Clear existing selection
specifies that all observations are searched, but only the observations that match the search criterion are selected.
Search within existing selection
specifies that only the observations that are selected are searched. You can use this option to perform logical AND operations.
Add to existing selection
specifies that all observations are searched, but observations that were selected prior to the search remain selected.

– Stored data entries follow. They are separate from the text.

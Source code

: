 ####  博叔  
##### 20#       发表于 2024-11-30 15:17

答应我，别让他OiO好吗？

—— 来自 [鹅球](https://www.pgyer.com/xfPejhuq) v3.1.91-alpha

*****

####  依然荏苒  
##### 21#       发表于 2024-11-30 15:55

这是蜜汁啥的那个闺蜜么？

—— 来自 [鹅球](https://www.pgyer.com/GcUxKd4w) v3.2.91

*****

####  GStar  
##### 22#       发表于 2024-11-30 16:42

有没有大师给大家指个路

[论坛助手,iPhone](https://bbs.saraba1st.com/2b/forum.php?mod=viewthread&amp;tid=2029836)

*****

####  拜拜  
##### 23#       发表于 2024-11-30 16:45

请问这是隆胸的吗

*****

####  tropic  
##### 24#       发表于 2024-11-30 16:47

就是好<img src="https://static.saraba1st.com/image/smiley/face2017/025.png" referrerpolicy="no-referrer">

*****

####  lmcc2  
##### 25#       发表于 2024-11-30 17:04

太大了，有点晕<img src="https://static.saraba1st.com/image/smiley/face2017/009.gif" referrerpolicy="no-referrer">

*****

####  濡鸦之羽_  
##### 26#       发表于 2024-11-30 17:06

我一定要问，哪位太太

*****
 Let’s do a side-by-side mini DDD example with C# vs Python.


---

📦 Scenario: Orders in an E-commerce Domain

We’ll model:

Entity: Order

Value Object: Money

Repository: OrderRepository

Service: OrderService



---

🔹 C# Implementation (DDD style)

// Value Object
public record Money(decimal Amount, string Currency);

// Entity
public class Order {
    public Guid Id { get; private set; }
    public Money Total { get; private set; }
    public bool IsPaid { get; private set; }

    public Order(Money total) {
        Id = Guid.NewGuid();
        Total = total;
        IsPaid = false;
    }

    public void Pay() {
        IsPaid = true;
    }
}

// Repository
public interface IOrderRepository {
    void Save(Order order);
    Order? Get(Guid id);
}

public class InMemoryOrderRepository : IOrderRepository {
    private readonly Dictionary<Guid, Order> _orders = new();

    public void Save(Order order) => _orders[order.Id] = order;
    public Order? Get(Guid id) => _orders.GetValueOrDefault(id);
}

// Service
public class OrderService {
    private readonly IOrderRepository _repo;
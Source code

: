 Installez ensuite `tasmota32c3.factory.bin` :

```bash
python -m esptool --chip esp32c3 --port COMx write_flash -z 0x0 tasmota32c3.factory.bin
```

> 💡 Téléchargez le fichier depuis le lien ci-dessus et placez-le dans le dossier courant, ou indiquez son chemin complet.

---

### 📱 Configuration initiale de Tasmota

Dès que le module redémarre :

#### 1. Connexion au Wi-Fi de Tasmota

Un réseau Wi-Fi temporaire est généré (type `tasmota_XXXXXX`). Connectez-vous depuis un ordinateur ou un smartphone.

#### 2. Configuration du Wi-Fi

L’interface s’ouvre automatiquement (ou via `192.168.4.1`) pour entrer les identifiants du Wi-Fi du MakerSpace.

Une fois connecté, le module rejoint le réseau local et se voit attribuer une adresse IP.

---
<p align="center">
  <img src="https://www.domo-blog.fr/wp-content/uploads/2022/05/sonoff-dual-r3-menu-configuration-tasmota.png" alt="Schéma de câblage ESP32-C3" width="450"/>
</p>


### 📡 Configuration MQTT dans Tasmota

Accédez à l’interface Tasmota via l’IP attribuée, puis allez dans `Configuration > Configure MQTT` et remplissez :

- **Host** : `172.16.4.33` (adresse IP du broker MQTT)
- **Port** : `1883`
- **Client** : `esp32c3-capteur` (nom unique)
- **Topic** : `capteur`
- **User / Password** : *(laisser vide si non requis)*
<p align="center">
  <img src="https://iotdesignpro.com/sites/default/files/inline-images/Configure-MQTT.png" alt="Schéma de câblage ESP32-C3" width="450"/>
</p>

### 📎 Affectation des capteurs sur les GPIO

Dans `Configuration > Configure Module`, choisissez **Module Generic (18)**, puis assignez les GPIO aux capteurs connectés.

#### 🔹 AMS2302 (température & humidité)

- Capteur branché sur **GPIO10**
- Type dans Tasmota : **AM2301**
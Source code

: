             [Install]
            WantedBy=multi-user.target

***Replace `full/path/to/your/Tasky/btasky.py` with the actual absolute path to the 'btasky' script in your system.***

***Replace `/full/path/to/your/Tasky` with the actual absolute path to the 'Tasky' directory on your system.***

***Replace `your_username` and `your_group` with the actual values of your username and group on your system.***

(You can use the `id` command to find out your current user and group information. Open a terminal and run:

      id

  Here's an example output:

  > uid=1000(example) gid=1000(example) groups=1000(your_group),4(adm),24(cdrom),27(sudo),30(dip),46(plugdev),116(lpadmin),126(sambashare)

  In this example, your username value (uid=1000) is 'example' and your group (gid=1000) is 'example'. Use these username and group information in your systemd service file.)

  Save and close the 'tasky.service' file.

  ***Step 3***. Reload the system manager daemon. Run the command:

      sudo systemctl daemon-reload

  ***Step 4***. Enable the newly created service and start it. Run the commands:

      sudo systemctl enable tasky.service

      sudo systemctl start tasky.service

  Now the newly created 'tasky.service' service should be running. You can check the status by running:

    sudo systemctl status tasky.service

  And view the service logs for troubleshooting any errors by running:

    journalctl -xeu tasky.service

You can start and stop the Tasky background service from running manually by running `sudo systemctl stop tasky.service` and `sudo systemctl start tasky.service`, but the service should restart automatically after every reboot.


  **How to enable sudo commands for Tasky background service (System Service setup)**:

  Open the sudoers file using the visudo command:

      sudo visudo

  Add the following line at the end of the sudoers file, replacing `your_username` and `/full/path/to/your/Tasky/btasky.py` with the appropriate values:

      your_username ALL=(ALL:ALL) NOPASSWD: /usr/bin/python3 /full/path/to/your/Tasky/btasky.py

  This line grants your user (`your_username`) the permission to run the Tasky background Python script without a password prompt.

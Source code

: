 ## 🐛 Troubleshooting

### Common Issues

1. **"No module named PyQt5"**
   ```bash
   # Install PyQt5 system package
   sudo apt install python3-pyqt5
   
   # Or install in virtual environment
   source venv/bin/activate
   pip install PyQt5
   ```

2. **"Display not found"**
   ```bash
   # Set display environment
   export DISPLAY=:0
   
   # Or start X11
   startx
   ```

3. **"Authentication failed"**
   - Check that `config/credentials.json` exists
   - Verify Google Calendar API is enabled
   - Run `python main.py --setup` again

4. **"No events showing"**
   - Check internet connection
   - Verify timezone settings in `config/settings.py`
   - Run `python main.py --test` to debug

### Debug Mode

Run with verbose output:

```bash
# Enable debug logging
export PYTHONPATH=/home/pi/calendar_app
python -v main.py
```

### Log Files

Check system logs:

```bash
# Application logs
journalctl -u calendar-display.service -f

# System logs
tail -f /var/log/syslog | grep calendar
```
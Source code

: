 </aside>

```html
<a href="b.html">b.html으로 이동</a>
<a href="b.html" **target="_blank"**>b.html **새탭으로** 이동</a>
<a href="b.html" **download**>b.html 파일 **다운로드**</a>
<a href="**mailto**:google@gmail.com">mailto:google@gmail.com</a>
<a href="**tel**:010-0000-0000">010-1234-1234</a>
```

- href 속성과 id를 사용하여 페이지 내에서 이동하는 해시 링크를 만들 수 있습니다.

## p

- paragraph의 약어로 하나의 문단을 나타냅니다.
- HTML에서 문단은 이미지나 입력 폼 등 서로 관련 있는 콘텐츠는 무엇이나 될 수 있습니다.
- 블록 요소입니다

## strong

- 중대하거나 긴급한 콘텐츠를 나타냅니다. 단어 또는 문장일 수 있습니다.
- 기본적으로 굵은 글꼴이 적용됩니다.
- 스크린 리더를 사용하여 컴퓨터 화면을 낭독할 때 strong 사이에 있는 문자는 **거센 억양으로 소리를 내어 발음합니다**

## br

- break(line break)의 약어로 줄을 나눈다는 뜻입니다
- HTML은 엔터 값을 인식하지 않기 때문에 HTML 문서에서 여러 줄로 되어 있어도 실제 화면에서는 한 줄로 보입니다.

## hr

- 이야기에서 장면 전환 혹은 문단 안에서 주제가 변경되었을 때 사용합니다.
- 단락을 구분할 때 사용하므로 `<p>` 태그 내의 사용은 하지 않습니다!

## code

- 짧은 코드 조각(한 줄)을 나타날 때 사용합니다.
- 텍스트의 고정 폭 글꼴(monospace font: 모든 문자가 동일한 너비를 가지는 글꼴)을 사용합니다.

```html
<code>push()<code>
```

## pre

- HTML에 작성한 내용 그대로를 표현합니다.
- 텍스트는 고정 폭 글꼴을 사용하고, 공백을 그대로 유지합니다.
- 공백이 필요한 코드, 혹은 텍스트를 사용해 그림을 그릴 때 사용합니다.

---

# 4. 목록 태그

You can use this option to perform logical OR operations.

For numeric variables, let v be the value of the Value field and let \epsilon be the value of the Use tolerance of field. (If you are not using a tolerance, then \epsilon=0.) Table 4.1 specifies whether an observation with value x for the chosen variable matches the query.

Table 4.1: Find Operations for Numeric Variables
Operation Values Found Missing Selected?
Equals x \in [v-\epsilon, v+\epsilon] No
Less than x \lt v+\epsilon Yes
Greater than x \gt v-\epsilon No
Not equals x \notin [v-\epsilon, v+\epsilon] Yes
Less than or equals x \leq v+\epsilon Yes
Greater than or equals x \geq v-\epsilon No
Is missing x is missing Yes

To remember whether missing values match the query, recall that SAS missing values are represented as large negative numbers. Table 4.1 is consistent with the WHERE clause in the SAS DATA step.

For character variables, comparisons are performed according to the ASCII order of characters. In particular, all uppercase letters [A - Z] precede lowercase characters [a - z]. Let v be the value of the Value field and let v \prec x indicate that v precedes x in ASCII order. Table 4.2 specifies whether an observation with value x for the chosen variable matches the query.

Table 4.2: Find Operations for Character Variables
Operation Values Found Missing Selected?
Equals x = v No
Less than x \prec v Yes
Greater than v \prec x No
Not equals x \neq v Yes
Less than or equals x \preceq v Yes
Greater than or equals v \preceq x No
Is missing x is missing Yes
Contains x contains v No
Does not contains x does not contain v Yes
Begins with x begins with v No

To help remember whether character missing values match the query, think of the character missing value as being a zero-length string that contain no characters. Table 4.2 is consistent with the WHERE clause in the SAS DATA step.

As a first example, Figure 4.11 shows how to find observations in the Hurricanes data set whose latitude variable is contained in the interval [28,32]. This is a quick way to find observations with latitudes between 28 and 32 in a single search.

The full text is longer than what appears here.